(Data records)
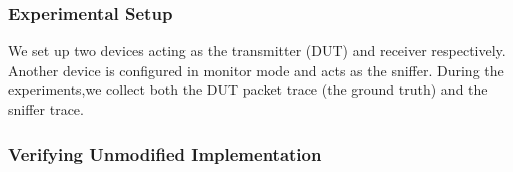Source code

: \vspace*{-3mm}
\subsubsection{Experimental Setup}

We set up two \wifi{} devices acting as the transmitter (DUT) and receiver
respectively. Another \wifi{} device is configured in monitor mode and acts as
the sniffer. During the experiments,we collect both the DUT packet trace
(the ground truth) and the sniffer trace.

\vspace*{-3mm}
\subsubsection{Verifying Unmodified Implementation}

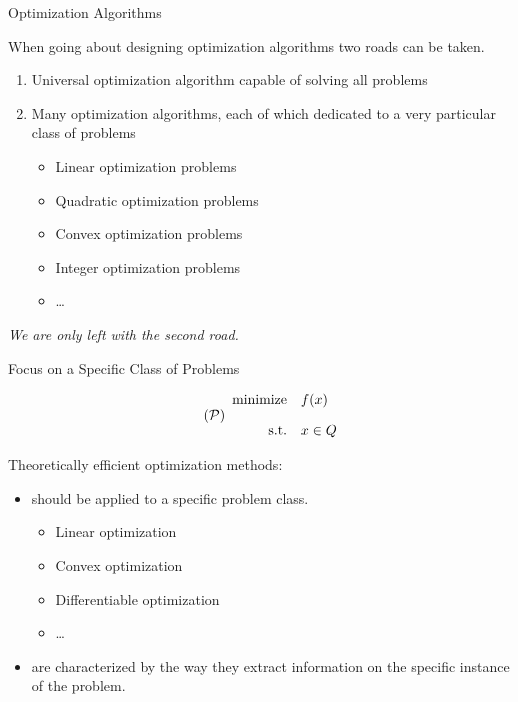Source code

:\documentclass[9pt]{beamer}
\begin{document}
\begin{frame}{Optimization Algorithms}

  When going about designing optimization algorithms two roads can be taken.

  \vfill
  
  \begin{enumerate}
    \setlength\itemsep{2em}
  \item Universal optimization algorithm capable of solving all problems \\[1em]
  \item Many optimization algorithms, each of which dedicated to a very particular class of problems
    \begin{itemize}
      \setlength\itemsep{1em}
    \item Linear optimization problems
    \item Quadratic optimization problems
    \item Convex optimization problems
    \item Integer optimization problems
    \item \dots
    \end{itemize}
  \end{enumerate}

  \vfill

  \emph{We are only left with the second road.}
  
\end{frame}

\begin{frame}{Focus on a Specific Class of Problems}

  \begin{center}
    \begin{tcolorbox}[width=6cm]
      \begin{equation}
        \tag{$\mc P$}
        \begin{array}{rl}
          \minimize & f(x) \\[1em]
          \st & x \in Q
        \end{array}
      \end{equation}
    \end{tcolorbox}
  \end{center}
  \vfill

  Theoretically efficient optimization methods:
  \begin{itemize}
    \setlength\itemsep{2em}
  \item should be applied to a specific problem class.
    \begin{itemize}
      \setlength\itemsep{1em}
    \item Linear optimization
    \item Convex optimization
    \item Differentiable optimization
    \item \dots
    \end{itemize}
  \item are characterized by the way they extract information on the specific instance of the problem.
  \end{itemize}
  
\end{frame}
\end{document}
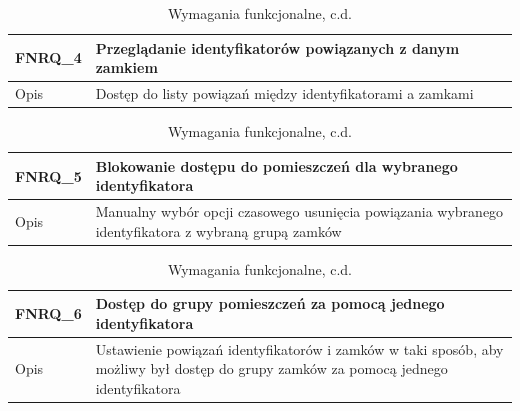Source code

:         \pagebreak  

        \begin{table}[h!]
            \ContinuedFloat
            \caption{Wymagania funkcjonalne, c.d.}
            \begin{subtable}[c]{\textwidth}
                \centering
                 \begin{tabular}{|p{2cm}|p{12cm}|}
                    \hline FNRQ\_4      & \textbf{Przeglądanie identyfikatorów powiązanych z danym zamkiem} \\
                    \hline \cellcolor[gray]{0.8} Opis         & Dostęp do listy powiązań między identyfikatorami a zamkami \\
                    \hline
                \end{tabular}
                \label{tbl:fnrq4}
                \vspace{10mm}           
            \end{subtable}
        \quad%
            \begin{subtable}[c]{\textwidth}
                \centering
                 \begin{tabular}{|p{2cm}|p{12cm}|}
                    \hline FNRQ\_5      & \textbf{Blokowanie dostępu do pomieszczeń dla wybranego identyfikatora}  \\
                    \hline \cellcolor[gray]{0.8} Opis         & Manualny wybór opcji czasowego usunięcia powiązania wybranego identyfikatora z wybraną grupą zamków \\
                    \hline
                \end{tabular}
                \label{tbl:fnrq5}
                \vspace{10mm}           
            \end{subtable}
        \quad%
            \begin{subtable}[c]{\textwidth}
                \centering
                 \begin{tabular}{|p{2cm}|p{12cm}|}
                    \hline FNRQ\_6      & \textbf{Dostęp do grupy pomieszczeń za pomocą jednego identyfikatora}  \\
                    \hline \cellcolor[gray]{0.8} Opis         & Ustawienie powiązań identyfikatorów i zamków w taki sposób, aby możliwy był dostęp do grupy zamków za pomocą jednego identyfikatora \\
                    \hline
                \end{tabular}
                \label{tbl:fnrq6}

\end{subtable}
\end{table}
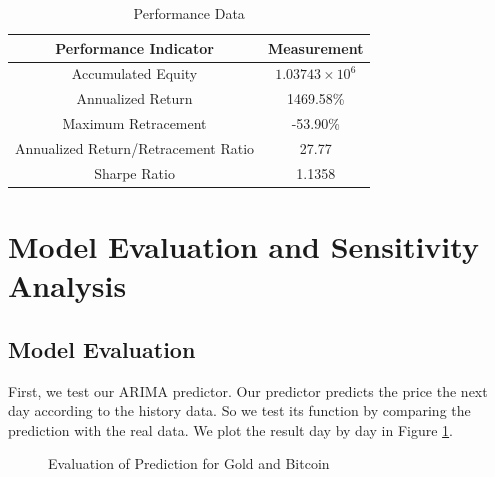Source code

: \documentclass[12pt,a4paper]{article}
\newcommand{\Predictor}{ARIMA }
\begin{document}
\begin{spacing}{1.2}
\begin{table}[H]
	\renewcommand{\arraystretch}{1.5}
	\caption{Performance Data}
	\label{table:performance}
	\begin{center}
		{\footnotesize
			\begin{tabular}{c c }
				\toprule
				Performance Indicator & Measurement\\
				\midrule
				Accumulated Equity & $1.03743 \times 10^6$ \\
				Annualized Return & 1469.58\% \\
				Maximum Retracement & -53.90\% \\
				Annualized Return/Retracement Ratio & 27.77 \\
				Sharpe Ratio & 1.1358 \\
				\bottomrule
		\end{tabular}}
	\end{center}	
\end{table}



\section{Model Evaluation and Sensitivity Analysis}
\label{SensitivityAnalysis}

\subsection{Model Evaluation}

First, we test our \Predictor predictor. Our predictor predicts the price the next day according to the history data. So we test its function by comparing the prediction with the real data. We plot the result day by day in Figure \ref{fig:pred_evaluation}. 

\begin{figure}
	\begin{center}
		\caption{Evaluation of Prediction for Gold and Bitcoin}
		\label{fig:pred_evaluation}
	\end{center}
\end{figure}



\end{spacing}
\end{document}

Exercise prompt:
Read through the entries above and copy each line that has the string "vspace" in it.

Task solution:
: \vspace*{-3mm}
\vspace*{-3mm}
                \vspace{10mm}           
                \vspace{10mm}           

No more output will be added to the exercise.